I remember a sentence near the end of the book where one of the outsiders who came to the village after the outbreak described the villagers as moving together like a flock of geese.

That’s got a science fiction sound to it – that the villagers were somehow telepathically tied to one another.  Or perhaps they were simply shocked and came together as survivors of a mutual tragedy.

You may wonder how an incident like this could go on for days and weeks in the 20th century without the outside world quickly arriving to intervene and help people.

This was an isolated village in rural France in 1951, not long after the Second World War. It happened. 

Ergot

A friend and I used to cycle from the university to a nature reserve.

One summer’s day we stopped on a small country road and sat back on the grass by a field. I started to tell her about The Day of St. Anthony’s Fire, the book I was reading, and while I was telling her I saw that there was rye growing around the edges of the field.

It may have been the previous year’s crop that had hung on and sprouted again. Or it may have been there for years, stubbornly refusing to disappear.

I reached back behind my head to take an ear of rye to explain how ergot – Claviceps purpurea fungus – grew inside and over the ear of rye.

I looked at what I had picked and one of the ears was a large, dark purple, curved mass of ergot.

We looked for other ears similarly infected with the fungus. Nothing. Never found another one.
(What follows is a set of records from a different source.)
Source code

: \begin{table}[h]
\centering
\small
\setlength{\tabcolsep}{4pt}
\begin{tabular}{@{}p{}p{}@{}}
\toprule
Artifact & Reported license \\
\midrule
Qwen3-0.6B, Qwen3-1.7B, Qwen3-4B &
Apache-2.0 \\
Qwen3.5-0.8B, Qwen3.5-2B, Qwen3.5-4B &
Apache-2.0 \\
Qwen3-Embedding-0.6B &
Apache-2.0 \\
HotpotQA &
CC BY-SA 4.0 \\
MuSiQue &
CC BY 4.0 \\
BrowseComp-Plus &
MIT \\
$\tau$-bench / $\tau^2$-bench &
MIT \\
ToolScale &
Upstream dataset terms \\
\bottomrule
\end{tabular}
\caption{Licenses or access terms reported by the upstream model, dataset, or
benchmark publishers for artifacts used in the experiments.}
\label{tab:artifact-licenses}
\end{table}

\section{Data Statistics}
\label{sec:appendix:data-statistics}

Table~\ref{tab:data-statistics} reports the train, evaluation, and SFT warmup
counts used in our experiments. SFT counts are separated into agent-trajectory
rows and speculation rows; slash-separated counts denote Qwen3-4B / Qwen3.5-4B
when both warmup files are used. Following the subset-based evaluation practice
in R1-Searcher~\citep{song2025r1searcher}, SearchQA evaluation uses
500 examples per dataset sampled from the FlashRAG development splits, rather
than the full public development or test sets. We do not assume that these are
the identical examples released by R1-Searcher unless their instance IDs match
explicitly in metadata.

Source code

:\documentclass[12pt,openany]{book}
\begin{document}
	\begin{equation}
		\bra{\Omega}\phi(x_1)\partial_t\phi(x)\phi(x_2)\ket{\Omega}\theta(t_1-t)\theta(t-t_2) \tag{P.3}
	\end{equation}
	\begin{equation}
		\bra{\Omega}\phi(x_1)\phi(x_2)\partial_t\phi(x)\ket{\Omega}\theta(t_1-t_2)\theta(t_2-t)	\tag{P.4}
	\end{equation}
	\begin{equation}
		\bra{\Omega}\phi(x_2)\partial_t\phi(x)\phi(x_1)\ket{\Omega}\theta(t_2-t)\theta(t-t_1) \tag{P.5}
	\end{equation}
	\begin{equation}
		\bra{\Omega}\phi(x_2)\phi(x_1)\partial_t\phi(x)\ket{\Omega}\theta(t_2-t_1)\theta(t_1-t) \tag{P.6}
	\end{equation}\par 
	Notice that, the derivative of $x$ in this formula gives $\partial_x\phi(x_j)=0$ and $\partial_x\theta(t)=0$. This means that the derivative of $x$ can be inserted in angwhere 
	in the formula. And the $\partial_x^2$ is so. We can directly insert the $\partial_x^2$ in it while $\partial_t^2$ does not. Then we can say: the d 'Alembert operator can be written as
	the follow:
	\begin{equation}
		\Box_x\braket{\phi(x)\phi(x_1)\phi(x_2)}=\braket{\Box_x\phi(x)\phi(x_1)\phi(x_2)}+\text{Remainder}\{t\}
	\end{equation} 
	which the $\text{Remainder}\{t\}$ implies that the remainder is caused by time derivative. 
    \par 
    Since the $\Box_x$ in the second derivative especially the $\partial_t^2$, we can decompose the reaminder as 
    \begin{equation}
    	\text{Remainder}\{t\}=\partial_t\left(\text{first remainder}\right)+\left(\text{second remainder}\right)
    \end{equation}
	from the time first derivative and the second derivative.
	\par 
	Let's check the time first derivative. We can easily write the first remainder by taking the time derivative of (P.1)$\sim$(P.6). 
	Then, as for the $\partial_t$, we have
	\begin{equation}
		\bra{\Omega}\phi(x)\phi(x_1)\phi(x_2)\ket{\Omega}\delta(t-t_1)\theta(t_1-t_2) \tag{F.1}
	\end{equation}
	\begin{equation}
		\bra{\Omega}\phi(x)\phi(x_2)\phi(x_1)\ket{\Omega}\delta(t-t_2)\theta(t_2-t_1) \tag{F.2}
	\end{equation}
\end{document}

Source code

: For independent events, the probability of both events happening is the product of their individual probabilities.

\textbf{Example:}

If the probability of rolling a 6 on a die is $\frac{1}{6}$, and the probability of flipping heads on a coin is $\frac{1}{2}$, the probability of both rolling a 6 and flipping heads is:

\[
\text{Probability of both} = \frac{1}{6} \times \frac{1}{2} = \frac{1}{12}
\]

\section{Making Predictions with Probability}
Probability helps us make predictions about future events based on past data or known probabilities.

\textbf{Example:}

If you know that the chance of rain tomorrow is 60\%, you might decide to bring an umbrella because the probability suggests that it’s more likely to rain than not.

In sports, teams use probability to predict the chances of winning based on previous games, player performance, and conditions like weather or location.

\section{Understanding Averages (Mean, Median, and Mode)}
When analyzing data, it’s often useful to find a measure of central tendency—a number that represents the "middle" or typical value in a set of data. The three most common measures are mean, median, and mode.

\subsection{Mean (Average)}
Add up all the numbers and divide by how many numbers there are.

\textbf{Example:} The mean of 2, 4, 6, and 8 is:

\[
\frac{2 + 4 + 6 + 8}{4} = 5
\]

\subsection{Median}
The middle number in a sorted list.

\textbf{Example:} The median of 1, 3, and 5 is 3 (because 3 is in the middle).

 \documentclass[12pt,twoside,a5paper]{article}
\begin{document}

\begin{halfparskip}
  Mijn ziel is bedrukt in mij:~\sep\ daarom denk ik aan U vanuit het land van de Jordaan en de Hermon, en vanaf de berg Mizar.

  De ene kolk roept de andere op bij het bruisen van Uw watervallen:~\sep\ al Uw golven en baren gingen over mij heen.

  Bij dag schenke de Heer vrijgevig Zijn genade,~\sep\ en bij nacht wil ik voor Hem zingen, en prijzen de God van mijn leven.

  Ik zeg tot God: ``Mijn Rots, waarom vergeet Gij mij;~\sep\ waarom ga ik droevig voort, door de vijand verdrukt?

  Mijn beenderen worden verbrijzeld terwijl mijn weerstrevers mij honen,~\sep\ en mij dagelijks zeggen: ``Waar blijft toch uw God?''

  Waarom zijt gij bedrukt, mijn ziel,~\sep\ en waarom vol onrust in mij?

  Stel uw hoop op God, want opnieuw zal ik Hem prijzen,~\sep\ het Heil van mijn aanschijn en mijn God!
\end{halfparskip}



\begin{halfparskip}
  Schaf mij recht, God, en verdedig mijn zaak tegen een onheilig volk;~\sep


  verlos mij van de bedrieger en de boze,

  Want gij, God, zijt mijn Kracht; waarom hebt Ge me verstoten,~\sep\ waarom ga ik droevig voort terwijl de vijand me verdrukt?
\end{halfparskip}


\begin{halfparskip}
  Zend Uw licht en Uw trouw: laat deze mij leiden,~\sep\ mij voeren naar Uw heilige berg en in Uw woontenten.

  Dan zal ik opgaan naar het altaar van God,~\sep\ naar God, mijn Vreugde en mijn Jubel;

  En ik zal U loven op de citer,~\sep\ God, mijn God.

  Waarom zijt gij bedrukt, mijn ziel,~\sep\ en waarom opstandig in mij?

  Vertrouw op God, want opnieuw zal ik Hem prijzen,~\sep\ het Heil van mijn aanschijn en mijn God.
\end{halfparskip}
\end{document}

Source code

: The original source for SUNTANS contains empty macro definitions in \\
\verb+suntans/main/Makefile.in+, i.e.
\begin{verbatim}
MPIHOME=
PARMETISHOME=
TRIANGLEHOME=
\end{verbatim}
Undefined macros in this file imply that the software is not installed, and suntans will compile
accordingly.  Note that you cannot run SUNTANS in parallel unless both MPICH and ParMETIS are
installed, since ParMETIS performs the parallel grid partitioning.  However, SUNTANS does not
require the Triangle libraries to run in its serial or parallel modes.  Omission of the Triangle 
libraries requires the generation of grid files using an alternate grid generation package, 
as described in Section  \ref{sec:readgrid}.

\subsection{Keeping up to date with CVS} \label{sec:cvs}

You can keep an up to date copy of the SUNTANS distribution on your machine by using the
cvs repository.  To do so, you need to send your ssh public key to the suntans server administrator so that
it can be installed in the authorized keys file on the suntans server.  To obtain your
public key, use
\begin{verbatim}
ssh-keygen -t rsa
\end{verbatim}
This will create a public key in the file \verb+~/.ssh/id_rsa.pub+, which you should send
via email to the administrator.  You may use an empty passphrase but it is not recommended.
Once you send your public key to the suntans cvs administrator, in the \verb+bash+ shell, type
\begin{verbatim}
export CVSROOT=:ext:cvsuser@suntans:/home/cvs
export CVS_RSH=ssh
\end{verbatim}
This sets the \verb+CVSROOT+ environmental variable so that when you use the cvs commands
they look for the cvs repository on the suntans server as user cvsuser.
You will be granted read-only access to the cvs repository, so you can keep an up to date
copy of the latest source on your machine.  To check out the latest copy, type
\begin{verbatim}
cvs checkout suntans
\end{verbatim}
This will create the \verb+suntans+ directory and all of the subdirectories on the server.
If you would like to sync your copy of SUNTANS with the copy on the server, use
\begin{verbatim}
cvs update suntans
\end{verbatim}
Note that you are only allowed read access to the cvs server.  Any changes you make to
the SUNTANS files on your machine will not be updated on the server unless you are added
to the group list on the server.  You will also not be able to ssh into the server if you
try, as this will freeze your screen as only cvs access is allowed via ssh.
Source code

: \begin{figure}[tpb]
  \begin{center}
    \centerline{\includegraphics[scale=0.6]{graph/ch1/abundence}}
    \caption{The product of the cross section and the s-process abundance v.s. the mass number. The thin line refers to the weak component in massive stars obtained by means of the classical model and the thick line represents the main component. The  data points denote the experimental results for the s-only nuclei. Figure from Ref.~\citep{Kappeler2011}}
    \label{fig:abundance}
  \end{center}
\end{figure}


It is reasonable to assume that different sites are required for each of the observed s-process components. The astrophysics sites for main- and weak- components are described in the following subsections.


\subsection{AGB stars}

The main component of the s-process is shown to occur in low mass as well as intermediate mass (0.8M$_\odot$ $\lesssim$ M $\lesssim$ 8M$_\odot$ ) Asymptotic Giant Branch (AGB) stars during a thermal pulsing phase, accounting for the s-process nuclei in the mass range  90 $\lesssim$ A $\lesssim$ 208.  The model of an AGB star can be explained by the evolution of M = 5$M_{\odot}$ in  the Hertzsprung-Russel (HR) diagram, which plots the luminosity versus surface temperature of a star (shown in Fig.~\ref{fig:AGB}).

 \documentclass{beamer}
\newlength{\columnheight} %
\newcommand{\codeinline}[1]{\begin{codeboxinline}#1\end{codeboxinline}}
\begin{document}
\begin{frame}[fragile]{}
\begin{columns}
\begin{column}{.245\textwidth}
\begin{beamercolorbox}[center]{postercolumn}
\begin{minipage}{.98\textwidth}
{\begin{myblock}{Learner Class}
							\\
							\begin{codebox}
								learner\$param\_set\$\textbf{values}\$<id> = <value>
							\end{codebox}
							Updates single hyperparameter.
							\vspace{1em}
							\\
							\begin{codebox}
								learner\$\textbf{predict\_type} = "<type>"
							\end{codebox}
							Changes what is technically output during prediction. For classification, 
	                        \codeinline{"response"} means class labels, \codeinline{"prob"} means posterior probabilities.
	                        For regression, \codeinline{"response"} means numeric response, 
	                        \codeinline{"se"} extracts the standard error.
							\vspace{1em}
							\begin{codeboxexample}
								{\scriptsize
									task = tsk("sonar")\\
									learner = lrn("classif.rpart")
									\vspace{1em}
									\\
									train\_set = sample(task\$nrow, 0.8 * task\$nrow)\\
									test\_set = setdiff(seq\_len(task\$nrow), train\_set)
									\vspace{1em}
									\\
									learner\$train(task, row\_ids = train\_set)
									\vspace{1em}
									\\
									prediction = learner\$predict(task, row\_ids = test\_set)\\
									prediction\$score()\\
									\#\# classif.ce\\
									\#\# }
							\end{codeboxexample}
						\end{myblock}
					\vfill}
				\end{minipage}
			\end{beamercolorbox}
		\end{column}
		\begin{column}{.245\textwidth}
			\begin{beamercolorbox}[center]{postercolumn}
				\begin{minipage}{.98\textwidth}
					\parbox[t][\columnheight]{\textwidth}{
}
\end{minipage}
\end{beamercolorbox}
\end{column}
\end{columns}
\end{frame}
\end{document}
I kept the ear in a small quill box. I had bought in a junk shop because it was similar to the one my parents had at home which I liked.

My dad brought that box back from Japan after he was invalided out during the Korean War.

The box was hand made, black wood with porcupine quill inlays.

I don’t know what happened to the ear of ergot or the box I bought. After my parents died, I kept their quill box, which I still have.